Voor welke ondernemingen is het dan verstandig om de quick ratio te gebruiken en voor welke is de current ratio de betere optie? Voor bedrijven die hun voorraad aan goederen snel kunnen verkopen, is de current ratio een goede liquiditeitsratio. Dit zijn bijvoorbeeld supermarkten en groothandels, zoals de IKEA. Bij deze ondernemingen worden goederen vaak dagelijks aangeleverd en diezelfde dag nog aan klanten verkocht.

Wanneer je juist een onderneming hebt waarbij de voorraad goederen niet snel verkocht wordt, is de quick ratio een betere liquiditeitsberekening. Bedrijven die in deze categorie vallen, zijn bijvoorbeeld meubelmakers met een voorraad hout en andere specialistische bedrijven. Het kan maanden duren voordat er van dit hout een speciale kast of tafel gemaakt is. Vervolgens moeten deze producten ook nog verkocht worden, wat bij zulk soort specialistischer werk ook wat langer kan duren. Voor dit soort bedrijven is het niet realistisch om de voorraad goederen mee te rekenen in de omzet naar geld, waarbij de quick ratio dus een betere methode is dan de current ratio om de liquiditeit van de onderneming vast te stellen.

De berekening van de quick ratio

Om aan de hand van de quick ratio de liquiditeit van een organisatie te kunnen berekenen, is de volgende formule opgesteld: (vlottende activa – voorraad goederen + liquide middelen)/kort vreemd vermogen.
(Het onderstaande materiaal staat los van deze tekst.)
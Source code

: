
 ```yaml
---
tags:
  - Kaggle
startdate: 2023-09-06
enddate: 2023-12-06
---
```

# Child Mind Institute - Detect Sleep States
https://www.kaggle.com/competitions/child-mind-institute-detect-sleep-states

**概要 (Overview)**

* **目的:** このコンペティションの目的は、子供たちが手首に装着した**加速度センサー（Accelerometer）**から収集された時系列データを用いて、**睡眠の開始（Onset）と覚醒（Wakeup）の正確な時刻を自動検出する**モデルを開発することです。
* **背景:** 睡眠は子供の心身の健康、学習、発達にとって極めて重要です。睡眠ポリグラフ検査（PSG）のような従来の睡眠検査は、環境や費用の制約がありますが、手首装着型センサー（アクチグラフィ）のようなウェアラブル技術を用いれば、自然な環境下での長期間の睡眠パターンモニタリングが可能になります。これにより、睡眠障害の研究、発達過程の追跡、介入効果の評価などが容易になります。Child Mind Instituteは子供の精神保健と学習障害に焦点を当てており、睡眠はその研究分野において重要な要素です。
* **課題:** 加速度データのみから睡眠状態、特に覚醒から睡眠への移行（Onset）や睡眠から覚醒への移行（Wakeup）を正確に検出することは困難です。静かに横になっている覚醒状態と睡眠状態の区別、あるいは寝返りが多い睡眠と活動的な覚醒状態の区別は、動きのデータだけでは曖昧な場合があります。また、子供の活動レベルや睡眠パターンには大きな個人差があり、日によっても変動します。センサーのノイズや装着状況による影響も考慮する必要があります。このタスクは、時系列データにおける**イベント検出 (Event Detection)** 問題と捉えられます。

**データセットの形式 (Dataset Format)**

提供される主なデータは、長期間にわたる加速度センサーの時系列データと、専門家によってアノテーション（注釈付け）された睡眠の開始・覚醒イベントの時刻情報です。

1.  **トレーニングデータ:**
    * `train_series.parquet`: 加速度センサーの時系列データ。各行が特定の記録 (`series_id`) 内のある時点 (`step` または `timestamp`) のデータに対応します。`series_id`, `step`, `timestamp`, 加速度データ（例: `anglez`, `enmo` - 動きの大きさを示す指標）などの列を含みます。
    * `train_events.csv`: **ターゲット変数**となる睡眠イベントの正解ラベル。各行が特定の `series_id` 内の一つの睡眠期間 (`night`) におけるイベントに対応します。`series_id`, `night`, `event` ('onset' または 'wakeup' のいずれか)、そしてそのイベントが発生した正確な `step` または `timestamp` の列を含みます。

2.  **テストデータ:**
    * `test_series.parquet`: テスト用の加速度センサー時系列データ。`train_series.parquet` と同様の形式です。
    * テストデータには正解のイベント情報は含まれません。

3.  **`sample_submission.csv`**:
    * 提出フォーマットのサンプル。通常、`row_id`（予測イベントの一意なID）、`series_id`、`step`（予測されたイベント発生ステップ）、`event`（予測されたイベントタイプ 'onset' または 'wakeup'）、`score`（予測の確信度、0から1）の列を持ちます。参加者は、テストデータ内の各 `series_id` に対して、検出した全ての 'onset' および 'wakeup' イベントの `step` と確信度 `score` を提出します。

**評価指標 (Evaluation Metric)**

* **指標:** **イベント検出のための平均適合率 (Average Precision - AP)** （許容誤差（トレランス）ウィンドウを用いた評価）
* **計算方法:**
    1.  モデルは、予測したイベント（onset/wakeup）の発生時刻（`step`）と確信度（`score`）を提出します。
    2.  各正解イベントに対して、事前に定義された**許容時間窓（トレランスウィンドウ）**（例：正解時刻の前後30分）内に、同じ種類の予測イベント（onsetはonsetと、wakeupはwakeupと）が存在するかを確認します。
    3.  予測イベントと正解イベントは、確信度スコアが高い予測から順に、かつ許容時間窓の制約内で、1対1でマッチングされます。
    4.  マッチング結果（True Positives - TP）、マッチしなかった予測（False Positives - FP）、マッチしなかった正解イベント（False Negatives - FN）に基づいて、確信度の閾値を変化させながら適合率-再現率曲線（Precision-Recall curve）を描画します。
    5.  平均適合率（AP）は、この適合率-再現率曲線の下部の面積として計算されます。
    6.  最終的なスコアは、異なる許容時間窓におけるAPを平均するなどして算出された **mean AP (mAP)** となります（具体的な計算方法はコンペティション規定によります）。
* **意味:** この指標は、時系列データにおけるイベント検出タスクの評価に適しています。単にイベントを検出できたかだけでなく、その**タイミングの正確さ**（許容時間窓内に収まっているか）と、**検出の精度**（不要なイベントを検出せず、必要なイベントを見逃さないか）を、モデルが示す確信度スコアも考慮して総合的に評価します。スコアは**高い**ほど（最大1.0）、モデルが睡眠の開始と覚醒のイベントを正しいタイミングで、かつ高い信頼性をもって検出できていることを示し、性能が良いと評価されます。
Bij deze berekening wordt de voorraad goederen van de vlottende activa afgetrokken, waar vervolgens de liquide middelen aan toegevoegd worden. Dit getal wordt ten slotte gedeeld door het kort vreemd vermogen. De respectievelijke afkortingen van de grootheden uit de berekening zijn, VLA, voor vlottende activa, VG, voor voorraad goederen, LA, voor liquide middelen en KVV, voor kort vreemd vermogen. Liquide middelen wordt afgekort met LA, omdat het ook wel liquide activa genoemd wordt.
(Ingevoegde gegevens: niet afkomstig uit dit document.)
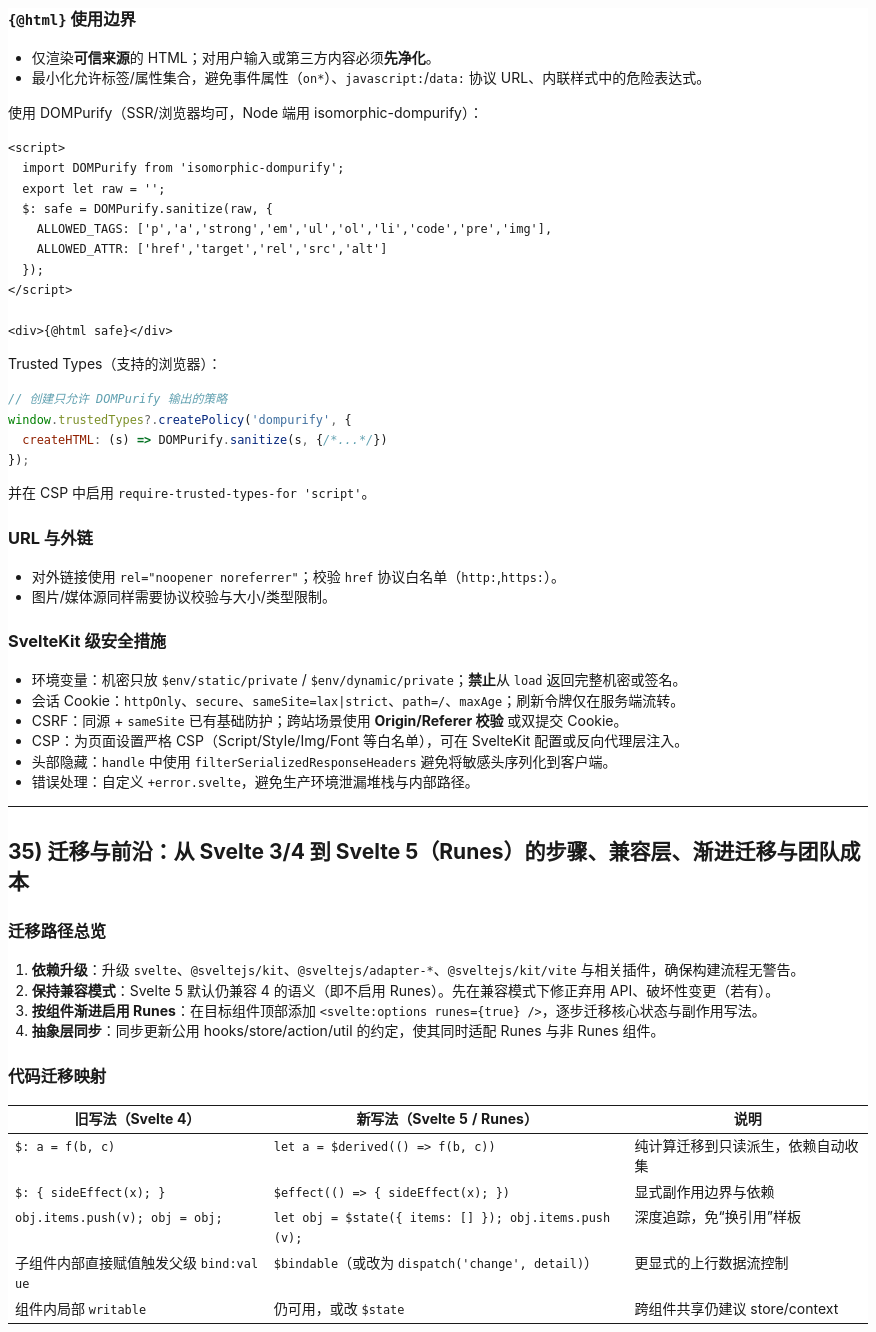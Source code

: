 ### `{@html}` 使用边界
- 仅渲染**可信来源**的 HTML；对用户输入或第三方内容必须**先净化**。
- 最小化允许标签/属性集合，避免事件属性（`on*`）、`javascript:`/`data:` 协议 URL、内联样式中的危险表达式。

使用 DOMPurify（SSR/浏览器均可，Node 端用 isomorphic-dompurify）：
```svelte
<script>
  import DOMPurify from 'isomorphic-dompurify';
  export let raw = '';
  $: safe = DOMPurify.sanitize(raw, {
    ALLOWED_TAGS: ['p','a','strong','em','ul','ol','li','code','pre','img'],
    ALLOWED_ATTR: ['href','target','rel','src','alt']
  });
</script>

<div>{@html safe}</div>
```

Trusted Types（支持的浏览器）：
```js
// 创建只允许 DOMPurify 输出的策略
window.trustedTypes?.createPolicy('dompurify', {
  createHTML: (s) => DOMPurify.sanitize(s, {/*...*/})
});
```
并在 CSP 中启用 `require-trusted-types-for 'script'`。

### URL 与外链
- 对外链接使用 `rel="noopener noreferrer"`；校验 `href` 协议白名单（`http:`,`https:`）。
- 图片/媒体源同样需要协议校验与大小/类型限制。

### SvelteKit 级安全措施
- 环境变量：机密只放 `$env/static/private` / `$env/dynamic/private`；**禁止**从 `load` 返回完整机密或签名。
- 会话 Cookie：`httpOnly`、`secure`、`sameSite=lax|strict`、`path=/`、`maxAge`；刷新令牌仅在服务端流转。
- CSRF：同源 + `sameSite` 已有基础防护；跨站场景使用 **Origin/Referer 校验** 或双提交 Cookie。
- CSP：为页面设置严格 CSP（Script/Style/Img/Font 等白名单），可在 SvelteKit 配置或反向代理层注入。
- 头部隐藏：`handle` 中使用 `filterSerializedResponseHeaders` 避免将敏感头序列化到客户端。
- 错误处理：自定义 `+error.svelte`，避免生产环境泄漏堆栈与内部路径。

---

## 35) 迁移与前沿：从 Svelte 3/4 到 Svelte 5（Runes）的步骤、兼容层、渐进迁移与团队成本

### 迁移路径总览
1. **依赖升级**：升级 `svelte`、`@sveltejs/kit`、`@sveltejs/adapter-*`、`@sveltejs/kit/vite` 与相关插件，确保构建流程无警告。
2. **保持兼容模式**：Svelte 5 默认仍兼容 4 的语义（即不启用 Runes）。先在兼容模式下修正弃用 API、破坏性变更（若有）。
3. **按组件渐进启用 Runes**：在目标组件顶部添加 `<svelte:options runes={true} />`，逐步迁移核心状态与副作用写法。
4. **抽象层同步**：同步更新公用 hooks/store/action/util 的约定，使其同时适配 Runes 与非 Runes 组件。

### 代码迁移映射
| 旧写法（Svelte 4） | 新写法（Svelte 5 / Runes） | 说明 |
|---|---|---|
| `$: a = f(b, c)` | `let a = $derived(() => f(b, c))` | 纯计算迁移到只读派生，依赖自动收集 |
| `$: { sideEffect(x); }` | `$effect(() => { sideEffect(x); })` | 显式副作用边界与依赖 |
| `obj.items.push(v); obj = obj;` | `let obj = $state({ items: [] }); obj.items.push(v);` | 深度追踪，免“换引用”样板 |
| 子组件内部直接赋值触发父级 `bind:value` | `$bindable`（或改为 `dispatch('change', detail)`） | 更显式的上行数据流控制 |
| 组件内局部 `writable` | 仍可用，或改 `$state` | 跨组件共享仍建议 store/context |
Voorbeelden van een berekening

Hoe zit het nou in de praktijk met de quick ratio? Dit is eenvoudig uit te leggen via een voorbeeld. Een bedrijf stelt voor 1 januari de balans op en betrekt hierbij de activa en passiva van de onderneming. Onder de activa vallen de vaste activa, vlottende activa en de liquide middelen. Onder de passiva vallen het eigen vermogen, lang vreemd vermogen en het kort vreemd vermogen. Voor de berekening van de quick ratio maken we gebruik van de vlottende activa, waaronder de voorraad goederen, de liquide middelen en het kort vreemd vermogen. De totale vlottende activa heeft een waarde van 482.000 euro, waar de voorraad goederen met een waarde van 162.500 euro vanaf gehaald wordt. Hierdoor blijft er een bedrag van 319.500 euro over. Bij deze vlottende activa worden de liquide middelen met een waarde van 120.000 euro opgeteld. Hier komt een bedrag van 439.500 euro uit. Het kort vreemd vermogen heeft een waarde van 637.000 euro. De optelsom van de vlottende activa en liquide middelen moet gedeeld worden door het kort vreemd vermogen (439.500/637.000), waar een quick ratio uitkomt van ongeveer 0,69. Is dit nou een goede quick ratio of niet?

Een goede quick ratio?

In het voorbeeld van hierboven is de quick ratio van 0,69 te laag. In de financiële wereld wordt een norm van 1 of hoger dan ook als een goede quick ratio gezien. Bij een te lage quick ratio, betekent het dat er op dat moment in het desbetreffende bedrijf meer kort vreemd vermogen is dan er middelen zijn waarmee op korte termijn deze schulden afbetaald kunnen worden. Op basis van de vlottende activa en liquide middelen kunnen de openstaande crediteuren en andere schuldeisers die behoren tot het kort vreemd vermogen niet worden afbetaald.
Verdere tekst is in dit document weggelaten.